Freikirche versus Stadt Antisemitismus-Vorwurf in Kempen: Die Fronten sind verhärtet

Kempen/St. Hubert · In der Debatte zum Vorwurf des Antisemitismus gegenüber Mitarbeitern der Stadt Kempen steht Aussage gegen Aussage. Ein behördliches Verfahren könnte nun vor dem Verwaltungsgericht landen.

 Im Obergeschoss dieses Gebäudes hat die Glaubensgemeinschaft einen Gebetsraum, den sie derzeit nicht nutzen darf.

Im Obergeschoss dieses Gebäudes hat die Glaubensgemeinschaft einen Gebetsraum, den sie derzeit nicht nutzen darf.

Foto: Lübke, Kurt (kul)

Im Streit zwischen der Stadt Kempen und der Freikirche „Maranatha Sinti Baptisten“ bleiben die Fronten verhärtet. Die Gemeinde, deren Mitglieder Sinti und Roma sowie Angehörige des jüdischen Glaubens sind, wirft Mitarbeitern des Bauordnungsamtes vor, sich bei einer Überprüfung des Gebetsraumes in St. Hubert antisemitisch geäußert zu haben (die WZ berichtete). Dazu soll es bei einem Ortstermin an der Bellstraße 70 am 9. Januar gekommen sein. An die Öffentlichkeit ging die Gemeinde mit dem Vorwurf am 30. März – über den Zentralrat Deutscher Sinti und Roma.

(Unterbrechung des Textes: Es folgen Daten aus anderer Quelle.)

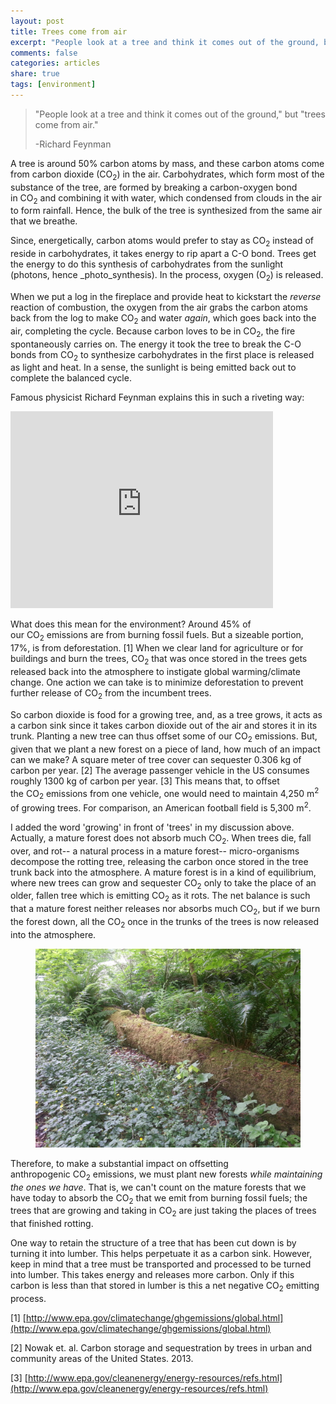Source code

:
 ```yaml
---
layout: post
title: Trees come from air
excerpt: "People look at a tree and think it comes out of the ground, but, trees come from air. -Richard Feynman"
comments: false
categories: articles
share: true
tags: [environment]
---
```


<blockquote>"People look at a tree and think it comes out of the ground," but "trees come from air."

-Richard Feynman</blockquote>


A tree is around 50% carbon atoms by mass, and these carbon atoms come from carbon dioxide (CO<sub>2</sub>) in the air. Carbohydrates, which form most of the substance of the tree, are formed by breaking a carbon-oxygen bond in CO<sub>2</sub> and combining it with water, which condensed from clouds in the air to form rainfall. Hence, the bulk of the tree is synthesized from the same air that we breathe.

Since, energetically, carbon atoms would prefer to stay as CO<sub>2</sub> instead of reside in carbohydrates, it takes energy to rip apart a C-O bond. Trees get the energy to do this synthesis of carbohydrates from the sunlight (photons, hence _photo_synthesis). In the process, oxygen (O<sub>2</sub>) is released.

When we put a log in the fireplace and provide heat to kickstart the _reverse_ reaction of combustion, the oxygen from the air grabs the carbon atoms back from the log to make CO<sub>2</sub> and water *again*, which goes back into the air, completing the cycle. Because carbon loves to be in CO<sub>2</sub>, the fire spontaneously carries on. The energy it took the tree to break the C-O bonds from CO<sub>2</sub> to synthesize carbohydrates in the first place is released as light and heat. In a sense, the sunlight is being emitted back out to complete the balanced cycle.

Famous physicist Richard Feynman explains this in such a riveting way:

<iframe width="420" height="315" src="https://www.youtube.com/embed/ifk6iuLQk28" frameborder="0" allowfullscreen></iframe>

What does this mean for the environment? Around 45% of our CO<sub>2</sub> emissions are from burning fossil fuels. But a sizeable portion, 17%, is from deforestation. [1] When we clear land for agriculture or for buildings and burn the trees, CO<sub>2</sub> that was once stored in the trees gets released back into the atmosphere to instigate global warming/climate change. One action we can take is to minimize deforestation to prevent further release of CO<sub>2</sub> from the incumbent trees.

So carbon dioxide is food for a growing tree, and, as a tree grows, it acts as a carbon sink since it takes carbon dioxide out of the air and stores it in its trunk. Planting a new tree can thus offset some of our CO<sub>2</sub> emissions. But, given that we plant a new forest on a piece of land, how much of an impact can we make? A square meter of tree cover can sequester 0.306 kg of carbon per year. [2] The average passenger vehicle in the US consumes roughly 1300 kg of carbon per year. [3] This means that, to offset the CO<sub>2</sub> emissions from one vehicle, one would need to maintain 4,250 m<sup>2</sup> of growing trees. For comparison, an American football field is 5,300 m<sup>2</sup>.

I added the word 'growing' in front of 'trees' in my discussion above. Actually, a mature forest does not absorb much CO<sub>2</sub>. When trees die, fall over, and rot-- a natural process in a mature forest-- micro-organisms decompose the rotting tree, releasing the carbon once stored in the tree trunk back into the atmosphere. A mature forest is in a kind of equilibrium, where new trees can grow and sequester CO<sub>2</sub> only to take the place of an older, fallen tree which is emitting CO<sub>2</sub> as it rots. The net balance is such that a mature forest neither releases nor absorbs much CO<sub>2</sub>, but if we burn the forest down, all the CO<sub>2</sub> once in the trunks of the trees is now released into the atmosphere.

<figure>
	<img src="/images/tree.jpg" alt="image">
</figure>

Therefore, to make a substantial impact on offsetting anthropogenic CO<sub>2</sub> emissions, we must plant new forests _while maintaining the ones we have_. That is, we can't count on the mature forests that we have today to absorb the CO<sub>2</sub> that we emit from burning fossil fuels; the trees that are growing and taking in CO<sub>2</sub> are just taking the places of trees that finished rotting.

One way to retain the structure of a tree that has been cut down is by turning it into lumber. This helps perpetuate it as a carbon sink. However, keep in mind that a tree must be transported and processed to be turned into lumber. This takes energy and releases more carbon. Only if this carbon is less than that stored in lumber is this a net negative CO<sub>2</sub> emitting process.

[1] [http://www.epa.gov/climatechange/ghgemissions/global.html](http://www.epa.gov/climatechange/ghgemissions/global.html)

[2] Nowak et. al. Carbon storage and sequestration by trees in urban and community areas of the United States. 2013.

[3] [http://www.epa.gov/cleanenergy/energy-resources/refs.html](http://www.epa.gov/cleanenergy/energy-resources/refs.html)
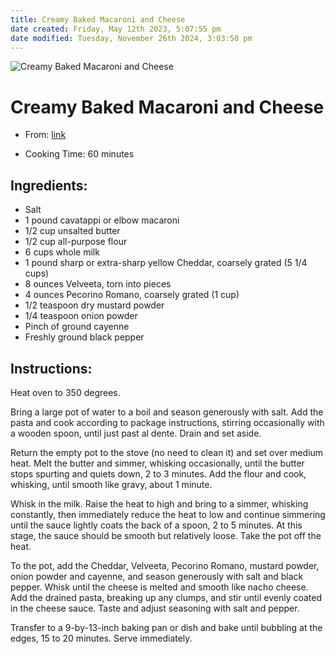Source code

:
 ```yaml
---
title: Creamy Baked Macaroni and Cheese
date created: Friday, May 12th 2023, 5:07:55 pm
date modified: Tuesday, November 26th 2024, 3:03:50 pm
---
```


![Creamy Baked Macaroni and Cheese](https://static01.nyt.com/images/2021/11/10/dining/04MACREX/merlin_196956333_02cc2407-e7c1-469c-880f-6d022f97593c-articleLarge.jpg)

# Creamy Baked Macaroni and Cheese

- From: [link](https://cooking.nytimes.com/recipes/1022733-creamy-baked-macaroni-and-cheese)

- Cooking Time: 60 minutes

## Ingredients:

- Salt
- 1 pound cavatappi or elbow macaroni
- 1/2 cup unsalted butter
- 1/2 cup all-purpose flour
- 6 cups whole milk
- 1 pound sharp or extra-sharp yellow Cheddar, coarsely grated (5 1/4 cups)
- 8 ounces Velveeta, torn into pieces
- 4 ounces Pecorino Romano, coarsely grated (1 cup)
- 1/2 teaspoon dry mustard powder
- 1/4 teaspoon onion powder
- Pinch of ground cayenne
- Freshly ground black pepper

## Instructions:

Heat oven to 350 degrees.

Bring a large pot of water to a boil and season generously with salt. Add the pasta and cook according to package instructions, stirring occasionally with a wooden spoon, until just past al dente. Drain and set aside.

Return the empty pot to the stove (no need to clean it) and set over medium heat. Melt the butter and simmer, whisking occasionally, until the butter stops spurting and quiets down, 2 to 3 minutes. Add the flour and cook, whisking, until smooth like gravy, about 1 minute.

Whisk in the milk. Raise the heat to high and bring to a simmer, whisking constantly, then immediately reduce the heat to low and continue simmering until the sauce lightly coats the back of a spoon, 2 to 5 minutes. At this stage, the sauce should be smooth but relatively loose. Take the pot off the heat.

To the pot, add the Cheddar, Velveeta, Pecorino Romano, mustard powder, onion powder and cayenne, and season generously with salt and black pepper. Whisk until the cheese is melted and smooth like nacho cheese. Add the drained pasta, breaking up any clumps, and stir until evenly coated in the cheese sauce. Taste and adjust seasoning with salt and pepper.

Transfer to a 9-by-13-inch baking pan or dish and bake until bubbling at the edges, 15 to 20 minutes. Serve immediately.
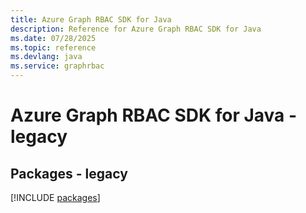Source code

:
 ```yaml
---
title: Azure Graph RBAC SDK for Java
description: Reference for Azure Graph RBAC SDK for Java
ms.date: 07/28/2025
ms.topic: reference
ms.devlang: java
ms.service: graphrbac
---
```

# Azure Graph RBAC SDK for Java - legacy
## Packages - legacy
[!INCLUDE [packages](graph-rbac-index.md)]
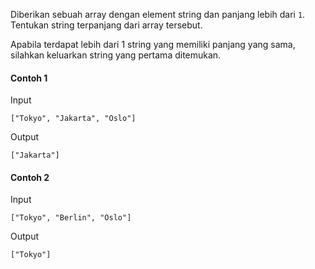 Diberikan sebuah array dengan element string dan panjang lebih dari `1`.
Tentukan string terpanjang dari array tersebut.

Apabila terdapat lebih dari 1 string yang memiliki panjang yang sama, silahkan keluarkan string yang pertama ditemukan.

#### Contoh 1
Input
```
["Tokyo", "Jakarta", "Oslo"]
```
Output
```
["Jakarta"]
```

#### Contoh 2
Input
```
["Tokyo", "Berlin", "Oslo"]
```
Output
```
["Tokyo"]
```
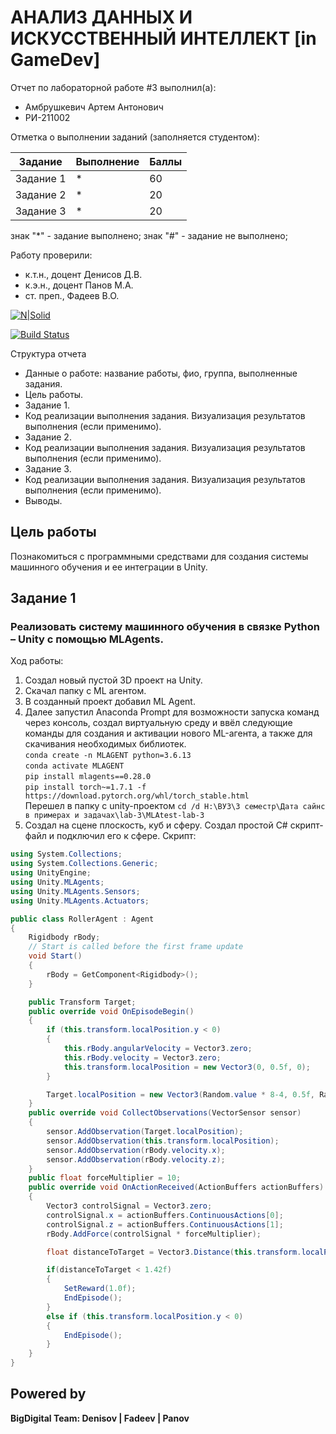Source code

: # АНАЛИЗ ДАННЫХ И ИСКУССТВЕННЫЙ ИНТЕЛЛЕКТ [in GameDev]
Отчет по лабораторной работе #3 выполнил(а):
- Амбрушкевич Артем Антонович
- РИ-211002

Отметка о выполнении заданий (заполняется студентом):

| Задание | Выполнение | Баллы |
| ------ | ------ | ------ |
| Задание 1 | * | 60 |
| Задание 2 | * | 20 |
| Задание 3 | * | 20 |

знак "*" - задание выполнено; знак "#" - задание не выполнено;

Работу проверили:
- к.т.н., доцент Денисов Д.В.
- к.э.н., доцент Панов М.А.
- ст. преп., Фадеев В.О.

[![N|Solid](https://cldup.com/dTxpPi9lDf.thumb.png)](https://nodesource.com/products/nsolid)

[![Build Status](https://travis-ci.org/joemccann/dillinger.svg?branch=master)](https://travis-ci.org/joemccann/dillinger)

Структура отчета

- Данные о работе: название работы, фио, группа, выполненные задания.
- Цель работы.
- Задание 1.
- Код реализации выполнения задания. Визуализация результатов выполнения (если применимо).
- Задание 2.
- Код реализации выполнения задания. Визуализация результатов выполнения (если применимо).
- Задание 3.
- Код реализации выполнения задания. Визуализация результатов выполнения (если применимо).
- Выводы.

## Цель работы
Познакомиться с программными средствами для создания системы машинного обучения и ее интеграции в Unity.

## Задание 1
### Реализовать систему машинного обучения в связке Python – Unity с помощью MLAgents.
Ход работы:  
  1. Создал новый пустой 3D проект на Unity.  
  2. Скачал папку с ML агентом.  
  3. В созданный проект добавил ML Agent.  
  4. Далее запустил Anaconda Prompt для возможности запуска команд через консоль, создал виртуальную среду и ввёл следующие команды для создания и активации нового ML-агента, а также для скачивания необходимых библиотек.  
    ```
    conda create -n MLAGENT python=3.6.13
    ```  
    ```
    conda activate MLAGENT
    ```  
    ```
    pip install mlagents==0.28.0
    ```  
    ```
    pip install torch~=1.7.1 -f https://download.pytorch.org/whl/torch_stable.html
    ```  
    Перешел в папку с unity-проектом
    ```
    cd /d H:\ВУЗ\3 семестр\Дата сайнс в примерах и задачах\lab-3\MLAtest-lab-3
    ```  
  5. Создал на сцене плоскость, куб и сферу. Создал простой C# скрипт-файл и подключил его к сфере. Скрипт:  
  ```c#
  using System.Collections;
  using System.Collections.Generic;
  using UnityEngine;
  using Unity.MLAgents;
  using Unity.MLAgents.Sensors;
  using Unity.MLAgents.Actuators;

  public class RollerAgent : Agent
  {
      Rigidbody rBody;
      // Start is called before the first frame update
      void Start()
      {
          rBody = GetComponent<Rigidbody>();
      }

      public Transform Target;
      public override void OnEpisodeBegin()
      {
          if (this.transform.localPosition.y < 0)
          {
              this.rBody.angularVelocity = Vector3.zero;
              this.rBody.velocity = Vector3.zero;
              this.transform.localPosition = new Vector3(0, 0.5f, 0);
          }

          Target.localPosition = new Vector3(Random.value * 8-4, 0.5f, Random.value * 8-4);
      }
      public override void CollectObservations(VectorSensor sensor)
      {
          sensor.AddObservation(Target.localPosition);
          sensor.AddObservation(this.transform.localPosition);
          sensor.AddObservation(rBody.velocity.x);
          sensor.AddObservation(rBody.velocity.z);
      }
      public float forceMultiplier = 10;
      public override void OnActionReceived(ActionBuffers actionBuffers)
      {
          Vector3 controlSignal = Vector3.zero;
          controlSignal.x = actionBuffers.ContinuousActions[0];
          controlSignal.z = actionBuffers.ContinuousActions[1];
          rBody.AddForce(controlSignal * forceMultiplier);

          float distanceToTarget = Vector3.Distance(this.transform.localPosition, Target.localPosition);

          if(distanceToTarget < 1.42f)
          {
              SetReward(1.0f);
              EndEpisode();
          }
          else if (this.transform.localPosition.y < 0)
          {
              EndEpisode();
          }
      }
  }
  ```
        

  




## Powered by

**BigDigital Team: Denisov | Fadeev | Panov**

„So bleibt meine Enttäuschung, dass die Freikirche nicht unmittelbar, nachdem sie Kenntnis von den angeblichen antisemitischen Äußerungen erlangt hat, den Kontakt zu mir gesucht hat. Zeitnah hätte so versucht werden können, die Situation zu klären“, teilte Bürgermeister Volker Rübo nach einem Gesprächstermin mit dem Anwalt der Gemeinde am 8. April im Rathaus mit. „Das ist allerdings leider auch im Termin am vergangenen Mittwoch nicht erreicht worden. Der Eigentümer besteht darauf, dass bei der Besichtigung der Kirchenräume von einem Mitarbeiter antisemitische Äußerungen gemacht worden seien“, so Rübo.

„Dieser Vorwurf wird von meinen Mitarbeitern entschieden zurückgewiesen“, teilt der Bürgermeister weiter mit. „Es hat im Rahmen der Besichtigung lediglich überrascht die Frage gegeben, ob sich in den Räumen Juden treffen. Hierzu sei angemerkt, dass der Raum mit der israelischen Fahne, dem Davidstern und als weiteres jüdisches Symbol mit der Menora, dem siebenarmigen Leuchter, ausgestattet ist. Eine solche Frage zu stellen, ist im Rahmen der Feststellung über die tatsächliche Nutzung von Räumen bei einer bauaufsichtsrechtlichen Überprüfung normal.“

Der Kempener Bürgermeister ist sich „absolut sicher, dass meine Kollegen keine antisemitische Einstellung haben und sich der Kollege, dem die Äußerungen vorgeworfen werden, auch nicht in der vom Eigentümer geschilderten Art und Weise eingelassen hat“. Rübo: „Meine Kollegen waren daher zutiefst betroffen und verletzt über die Aussage des Eigentümers. Sie genießen mein voll­stes Vertrauen.“

Der Anwalt der Freikirche stellte der WZ auf Anfrage auch eine Stellungnahme zur Verfügung. In dieser bezeichnet er das vermittelnde Gespräch als „gescheitert“. Bei den laut Gemeinde gefallenen antisemitischen Äußerungen geht es um folgendes. „Das sind doch Juden, die sich hier versammeln“ und „Ach, Judenkinder spielen hier auch“ waren laut Mitteilung des Zentralrats Deutscher Sinti und Roma vom 30. März die getroffenen Aussagen der städtischen Mitarbeiter. In der Mitteilung des Anwalts vom 14. April werden folgende Zitate verwendet: „Hier versammeln sich wohl Juden“, „Hier ist auch eine Judenflagge“ und „Hier spielen wohl die Judenkinder“.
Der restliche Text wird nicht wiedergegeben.